= Task directions =
Search the records below for the string "radar" and report only the number of lines that contain it.
START Extracted information
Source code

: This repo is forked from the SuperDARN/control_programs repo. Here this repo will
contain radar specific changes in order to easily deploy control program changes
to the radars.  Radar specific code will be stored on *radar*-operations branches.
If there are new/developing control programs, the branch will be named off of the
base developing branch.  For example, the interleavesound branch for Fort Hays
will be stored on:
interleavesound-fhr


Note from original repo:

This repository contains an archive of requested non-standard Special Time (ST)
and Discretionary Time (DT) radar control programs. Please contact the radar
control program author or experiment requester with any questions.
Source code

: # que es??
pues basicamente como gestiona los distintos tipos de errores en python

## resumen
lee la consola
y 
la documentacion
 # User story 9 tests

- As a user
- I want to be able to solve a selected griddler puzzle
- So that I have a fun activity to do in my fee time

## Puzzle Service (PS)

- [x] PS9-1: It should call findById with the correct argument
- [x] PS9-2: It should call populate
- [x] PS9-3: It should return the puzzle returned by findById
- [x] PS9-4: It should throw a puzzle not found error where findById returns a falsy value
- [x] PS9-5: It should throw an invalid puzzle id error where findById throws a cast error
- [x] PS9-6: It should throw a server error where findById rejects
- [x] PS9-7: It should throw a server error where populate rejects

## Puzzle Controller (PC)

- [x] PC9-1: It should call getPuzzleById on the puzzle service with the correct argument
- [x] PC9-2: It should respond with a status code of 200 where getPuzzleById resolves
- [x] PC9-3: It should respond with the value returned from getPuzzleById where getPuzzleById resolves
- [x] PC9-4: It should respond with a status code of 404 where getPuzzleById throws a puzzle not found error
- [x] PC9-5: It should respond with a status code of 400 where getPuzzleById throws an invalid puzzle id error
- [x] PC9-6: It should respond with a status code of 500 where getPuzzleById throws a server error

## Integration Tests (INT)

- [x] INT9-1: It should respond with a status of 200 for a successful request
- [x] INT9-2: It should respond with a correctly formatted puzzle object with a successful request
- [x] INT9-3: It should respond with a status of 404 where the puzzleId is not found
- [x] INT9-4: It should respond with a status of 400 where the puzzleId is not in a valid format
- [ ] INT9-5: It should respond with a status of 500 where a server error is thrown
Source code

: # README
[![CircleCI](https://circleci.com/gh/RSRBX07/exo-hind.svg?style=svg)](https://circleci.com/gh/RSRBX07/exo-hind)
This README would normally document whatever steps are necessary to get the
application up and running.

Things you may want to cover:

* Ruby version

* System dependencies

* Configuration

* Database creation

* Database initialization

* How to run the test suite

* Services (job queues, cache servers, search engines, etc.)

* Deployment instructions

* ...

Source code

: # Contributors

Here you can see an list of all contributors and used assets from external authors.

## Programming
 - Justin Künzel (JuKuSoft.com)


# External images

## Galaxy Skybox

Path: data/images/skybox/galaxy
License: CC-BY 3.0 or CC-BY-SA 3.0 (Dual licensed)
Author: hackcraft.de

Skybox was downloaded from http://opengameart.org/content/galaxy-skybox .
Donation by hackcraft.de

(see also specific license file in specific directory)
END Extracted information
= Expected answer =
3